No Country For Old Men Review GCSE
No Country for Old Men review. By Sophy Meah
No Country for Old Men is a 2007 American thriller written and directed by brothers, Joel and Ethan Coen, based on the Cormac McCarthy novel of the same name.
A pitch-perfect thriller that delivers the pleasurable fear and suspense expected of the genre.
First of all, take the title literally: this is No Country for Old Men. It may be no country for any life form more evolved than a Mexican lizard (we're talking West Texas here.) The landscape is as bleak as the moon's dark side and its relatively few inhabitants lead lives that are scrubbed down to the basics. That is to say, it is pretty much kill, or be killed in the Coen brothers version of the austere novel.

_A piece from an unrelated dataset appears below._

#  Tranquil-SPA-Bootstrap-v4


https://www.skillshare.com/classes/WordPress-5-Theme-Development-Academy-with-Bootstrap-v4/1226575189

We're in West Texas, 1980. Vietnam veteran, Llewelyn Moss (Josh Brolin) appears out hunting pronghorn (a type of deer - just to let you know) in the desert down by the Mexican border. However, in the distance, there seems to be carnage: torn-apart trucks; corpses of men and dogs; the bloody bodies of others who’d be better off dead and a case packed with cash: about two million dollars. With no witnesses, and confident he can handle himself, Moss opts to keep what’s clearly payment in a drugs-handover gone awry. Trouble is, psychopathic hitman Anton Chigurh (Javier Bardem) is hired to find the loot and begins carefully hunting the hunter, in turn pursued by veteran sheriff Ed Tom Bell (Tommy Lee Jones), who can’t help feeling that the world is turning more crazily violent. This is when the cat-and-mouse chase begins.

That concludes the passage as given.